Records for the exercise: Begin

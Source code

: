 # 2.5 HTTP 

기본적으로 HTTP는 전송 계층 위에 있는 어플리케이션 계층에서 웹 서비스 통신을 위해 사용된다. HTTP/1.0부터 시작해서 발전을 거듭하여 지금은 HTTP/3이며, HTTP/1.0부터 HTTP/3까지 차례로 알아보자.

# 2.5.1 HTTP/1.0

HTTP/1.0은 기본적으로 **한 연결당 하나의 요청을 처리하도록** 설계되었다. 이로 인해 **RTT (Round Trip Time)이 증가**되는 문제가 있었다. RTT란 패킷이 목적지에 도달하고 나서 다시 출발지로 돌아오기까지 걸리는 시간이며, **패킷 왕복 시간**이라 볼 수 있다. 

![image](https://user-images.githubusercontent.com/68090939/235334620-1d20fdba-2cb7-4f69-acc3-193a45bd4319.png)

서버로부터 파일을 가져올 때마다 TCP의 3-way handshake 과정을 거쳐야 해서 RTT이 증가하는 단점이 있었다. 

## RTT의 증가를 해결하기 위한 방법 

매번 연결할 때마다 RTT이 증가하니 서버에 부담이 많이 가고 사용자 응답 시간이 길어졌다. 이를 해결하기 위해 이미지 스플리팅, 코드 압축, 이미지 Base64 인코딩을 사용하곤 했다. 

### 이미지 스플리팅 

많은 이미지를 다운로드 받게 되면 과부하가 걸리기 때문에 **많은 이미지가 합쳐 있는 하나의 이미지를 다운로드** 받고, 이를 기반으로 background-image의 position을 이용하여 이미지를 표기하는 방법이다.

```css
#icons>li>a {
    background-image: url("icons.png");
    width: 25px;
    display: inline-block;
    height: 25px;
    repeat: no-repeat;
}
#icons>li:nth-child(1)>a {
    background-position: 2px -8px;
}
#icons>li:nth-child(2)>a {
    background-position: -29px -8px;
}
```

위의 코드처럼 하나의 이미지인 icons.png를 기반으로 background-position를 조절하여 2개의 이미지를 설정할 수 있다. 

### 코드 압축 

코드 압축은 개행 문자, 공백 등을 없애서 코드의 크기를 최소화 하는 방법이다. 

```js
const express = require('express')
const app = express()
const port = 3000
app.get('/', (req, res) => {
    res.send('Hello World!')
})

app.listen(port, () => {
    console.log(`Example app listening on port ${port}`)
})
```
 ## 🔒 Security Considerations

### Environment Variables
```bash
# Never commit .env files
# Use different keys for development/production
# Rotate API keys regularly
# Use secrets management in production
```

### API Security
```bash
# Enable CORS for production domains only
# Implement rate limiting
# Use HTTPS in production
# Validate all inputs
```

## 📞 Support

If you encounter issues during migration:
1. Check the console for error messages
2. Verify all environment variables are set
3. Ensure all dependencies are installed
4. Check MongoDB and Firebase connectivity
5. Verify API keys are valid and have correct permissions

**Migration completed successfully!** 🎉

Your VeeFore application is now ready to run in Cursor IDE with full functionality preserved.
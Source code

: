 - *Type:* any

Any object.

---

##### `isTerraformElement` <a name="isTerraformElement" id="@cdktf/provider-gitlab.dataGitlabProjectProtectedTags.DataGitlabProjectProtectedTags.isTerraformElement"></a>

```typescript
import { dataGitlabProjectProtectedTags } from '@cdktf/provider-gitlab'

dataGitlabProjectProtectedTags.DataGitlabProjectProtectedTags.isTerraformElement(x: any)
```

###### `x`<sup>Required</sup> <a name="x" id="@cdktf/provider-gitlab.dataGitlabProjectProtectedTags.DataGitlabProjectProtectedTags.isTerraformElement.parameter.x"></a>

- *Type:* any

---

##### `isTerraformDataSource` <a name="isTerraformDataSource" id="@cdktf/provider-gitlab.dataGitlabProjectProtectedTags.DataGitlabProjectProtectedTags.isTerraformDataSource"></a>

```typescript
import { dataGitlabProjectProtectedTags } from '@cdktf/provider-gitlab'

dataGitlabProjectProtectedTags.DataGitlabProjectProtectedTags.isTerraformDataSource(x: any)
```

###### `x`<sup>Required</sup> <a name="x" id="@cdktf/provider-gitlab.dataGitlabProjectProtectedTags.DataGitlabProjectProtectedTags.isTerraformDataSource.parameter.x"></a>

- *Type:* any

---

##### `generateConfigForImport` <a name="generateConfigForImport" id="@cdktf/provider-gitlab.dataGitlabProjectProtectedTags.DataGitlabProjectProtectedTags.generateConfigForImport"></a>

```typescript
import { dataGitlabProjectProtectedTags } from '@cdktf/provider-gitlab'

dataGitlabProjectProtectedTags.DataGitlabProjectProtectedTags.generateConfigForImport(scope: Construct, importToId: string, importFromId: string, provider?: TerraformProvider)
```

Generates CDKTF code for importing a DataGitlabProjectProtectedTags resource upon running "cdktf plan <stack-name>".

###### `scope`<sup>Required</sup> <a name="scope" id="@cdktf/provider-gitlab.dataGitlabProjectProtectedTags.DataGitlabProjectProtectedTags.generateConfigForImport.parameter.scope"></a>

Records for the exercise: End

> **Task to complete**: Where the string "RTT이" appears in a line of the material above, count that line, and say only how many there are.

> **Output of the task**: 2